On 2010-03-30 09:21, Mashiah Davidson wrote:
DaB,
why do you think that you can use 1/8 of the memory of the server alone? We have a lot more then 8 users so it makes me wonder, how 1 user thinks he can use 1/8 and the other few dozenth the rest.
The solution you suggested was tested by me on initial implementation phase and found it too slow.
Hello, I don't know the details of your algorithm and apologies for assuming ignorance on your part, but did you keep in mind the mantra of databases? It goes something like this (imagine Steve Ballmer saying this): Indexes! Indexes! Indexes! (Or is it "indices"?) I too had a serious query complexity problem a while back - that was with disambiguation pages with links (and related queries such as pages with most DPLs, templates linking to DPLs etc.), which entails even 5- or 6-table joins.
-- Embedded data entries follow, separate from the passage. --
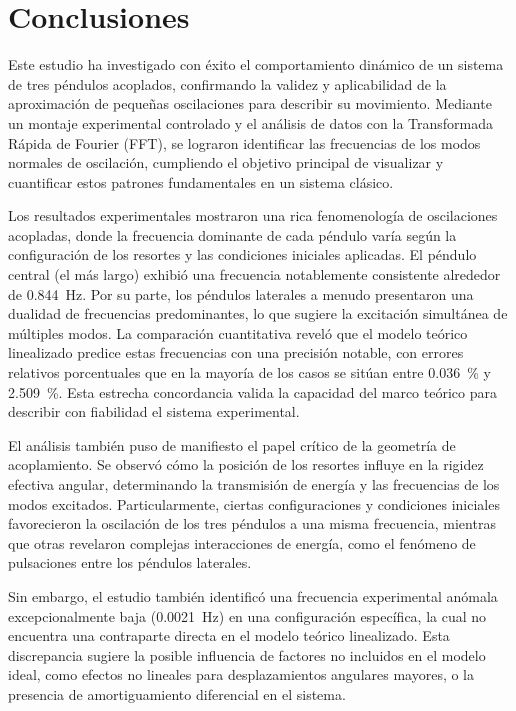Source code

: \section{Conclusiones}

Este estudio ha investigado con \'exito el comportamiento din\'amico
de un sistema de tres p\'endulos acoplados, confirmando la validez y
aplicabilidad de la aproximaci\'on de peque\~nas oscilaciones para
describir su movimiento. Mediante un montaje experimental controlado y
el an\'alisis de datos con la Transformada R\'apida de Fourier (FFT),
se lograron identificar las frecuencias de los modos normales de
oscilaci\'on, cumpliendo el objetivo principal de visualizar y
cuantificar estos patrones fundamentales en un sistema cl\'asico.

Los resultados experimentales mostraron una rica fenomenolog\'ia de
oscilaciones acopladas, donde la frecuencia dominante de cada p\'endulo
var\'ia seg\'un la configuraci\'on de los resortes y las condiciones
iniciales aplicadas. El p\'endulo central (el m\'as largo) exhibi\'o
una frecuencia notablemente consistente alrededor de \qty{0.844}{\Hz}.
Por su parte, los p\'endulos laterales a menudo presentaron una
dualidad de frecuencias predominantes, lo que sugiere la excitaci\'on
simult\'anea de m\'ultiples modos. La comparaci\'on cuantitativa revel\'o
que el modelo te\'orico linealizado predice estas frecuencias con
una precisi\'on notable, con errores relativos porcentuales que en
la mayor\'ia de los casos se sit\'uan entre \qty{0.036}{\percent} y
\qty{2.509}{\percent}. Esta estrecha concordancia valida la capacidad
del marco te\'orico para describir con fiabilidad el sistema
experimental.

El an\'alisis tambi\'en puso de manifiesto el papel cr\'itico de la
geometr\'ia de acoplamiento. Se observ\'o c\'omo la posici\'on de los
resortes influye en la rigidez efectiva angular, determinando la
transmisi\'on de energ\'ia y las frecuencias de los modos excitados.
Particularmente, ciertas configuraciones y condiciones iniciales
favorecieron la oscilaci\'on de los tres p\'endulos a una misma
frecuencia, mientras que otras revelaron complejas interacciones de
energ\'ia, como el fen\'omeno de pulsaciones entre los p\'endulos
laterales.

Sin embargo, el estudio tambi\'en identific\'o una frecuencia
experimental an\'omala excepcionalmente baja (\qty{0.0021}{\Hz}) en
una configuraci\'on espec\'ifica, la cual no encuentra una
contraparte directa en el modelo te\'orico linealizado. Esta
discrepancia sugiere la posible influencia de factores no incluidos
en el modelo ideal, como efectos no lineales para desplazamientos
angulares mayores, o la presencia de amortiguamiento diferencial en
el sistema.

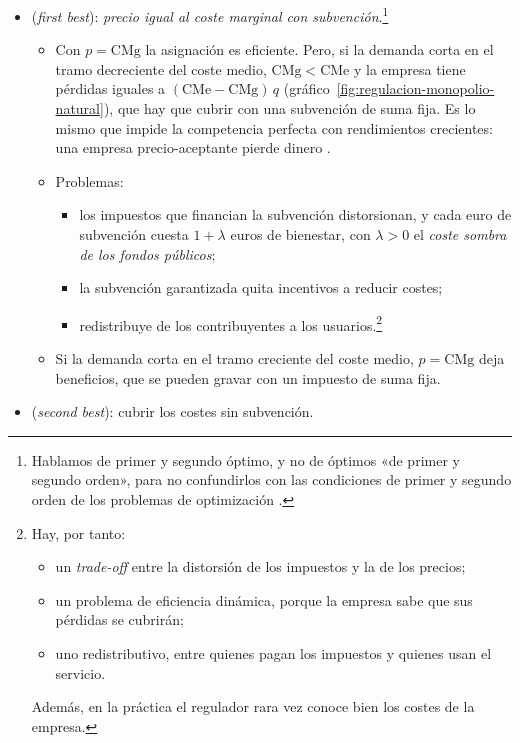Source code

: \documentclass[11pt]{article}
\begin{document}
\begin{itemize}
\item {} (\emph{first best}): \emph{precio igual al coste marginal con subvención}.\footnote{Hablamos de primer y segundo óptimo, y no de óptimos «de primer y segundo orden», para no confundirlos con las condiciones de primer y segundo orden de los problemas de optimización .}
  \begin{itemize}
  \item Con $p=\mathrm{CMg}$ la asignación es eficiente\nocite{Hotelling1938General}. Pero, si la demanda corta en el tramo decreciente del coste medio, $\mathrm{CMg}<\mathrm{CMe}$ y la empresa tiene pérdidas iguales a $(\mathrm{CMe}-\mathrm{CMg})\,q$ (gráfico~\ref{fig:regulacion-monopolio-natural}), que hay que cubrir con una subvención de suma fija. Es lo mismo que impide la competencia perfecta con rendimientos crecientes: una empresa precio-aceptante pierde dinero .
  \item Problemas:
    \begin{itemize}
    \item los impuestos que financian la subvención distorsionan, y cada euro de subvención cuesta $1+\lambda$ euros de bienestar, con $\lambda>0$ el \emph{coste sombra de los fondos públicos};
    \item la subvención garantizada quita incentivos a reducir costes;
    \item redistribuye de los contribuyentes a los usuarios.\footnote{Hay, por tanto:
\begin{itemize}
\item un \emph{trade-off} entre la distorsión de los impuestos y la de los precios;
\item un problema de eficiencia dinámica, porque la empresa sabe que sus pérdidas se cubrirán;
\item uno redistributivo, entre quienes pagan los impuestos y quienes usan el servicio.
\end{itemize}
Además, en la práctica el regulador rara vez conoce bien los costes de la empresa.}
    \end{itemize}
  \item Si la demanda corta en el tramo creciente del coste medio, $p=\mathrm{CMg}$ deja beneficios, que se pueden gravar con un impuesto de suma fija.
  \end{itemize}
\item {} (\emph{second best}): cubrir los costes sin subvención.

\end{itemize}
\end{document}
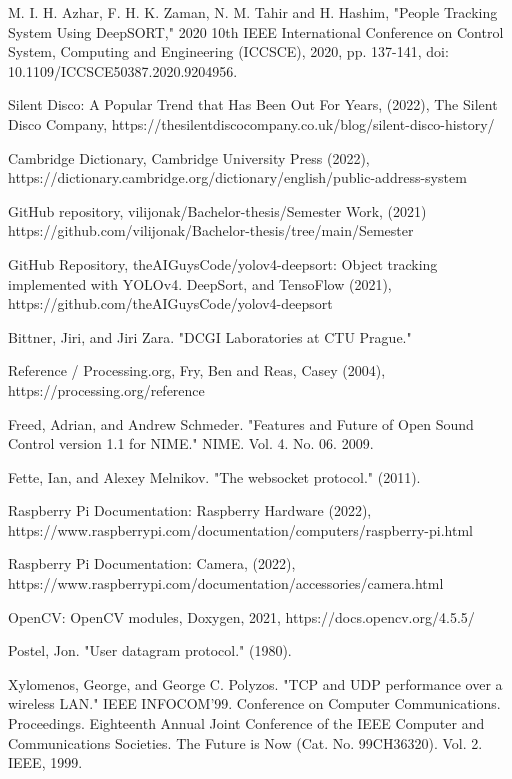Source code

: \documentclass{ctuthesis}
\begin{document}
\begin{thebibliography}{1}

  M. I. H. Azhar, F. H. K. Zaman, N. M. Tahir and H. Hashim, "People Tracking System Using DeepSORT," 2020 10th IEEE International Conference on Control System, Computing and Engineering (ICCSCE), 2020, pp. 137-141, doi: 10.1109/ICCSCE50387.2020.9204956.

  Silent Disco: A Popular Trend that Has Been Out For Years, (2022), The Silent Disco Company, https://thesilentdiscocompany.co.uk/blog/silent-disco-history/
 
  Cambridge Dictionary, Cambridge University Press (2022), https://dictionary.cambridge.org/dictionary/english/public-address-system
 
  GitHub repository, vilijonak/Bachelor-thesis/Semester Work, (2021) https://github.com/vilijonak/Bachelor-thesis/tree/main/Semester%
 
  GitHub Repository, theAIGuysCode/yolov4-deepsort: Object tracking implemented with YOLOv4. DeepSort, and TensoFlow (2021), https://github.com/theAIGuysCode/yolov4-deepsort

 Bittner, Jiri, and Jiri Zara. "DCGI Laboratories at CTU Prague."

 Reference / Processing.org, Fry, Ben and Reas, Casey (2004), https://processing.org/reference 

 Freed, Adrian, and Andrew Schmeder. "Features and Future of Open Sound Control version 1.1 for NIME." NIME. Vol. 4. No. 06. 2009.

 Fette, Ian, and Alexey Melnikov. "The websocket protocol." (2011).

  Raspberry Pi Documentation: Raspberry Hardware (2022), https://www.raspberrypi.com/documentation/computers/raspberry-pi.html

  Raspberry Pi Documentation: Camera, (2022), https://www.raspberrypi.com/documentation/accessories/camera.html
 
  OpenCV: OpenCV modules, Doxygen, 2021, https://docs.opencv.org/4.5.5/
 
  Postel, Jon. "User datagram protocol." (1980).
 
  Xylomenos, George, and George C. Polyzos. "TCP and UDP performance over a wireless LAN." IEEE INFOCOM'99. Conference on Computer Communications. Proceedings. Eighteenth Annual Joint Conference of the IEEE Computer and Communications Societies. The Future is Now (Cat. No. 99CH36320). Vol. 2. IEEE, 1999.



\end{thebibliography}
\end{document}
When I tried running it as one query, it would get killed all the time, except on very small samples. Then I started storing intermediate results in temporary (albeit "physical") tables, *heavily* indexed (even on fields that are not normally indexed in a mediawiki database) - now several reports get generated in a matter of minutes (for pl.wiki, which is quite a biggie).
Of course, indexes take disk space, but that is quite plentiful on the toolserver, and with that space you should be able to buy speed for your algorithm.
Regards, Misza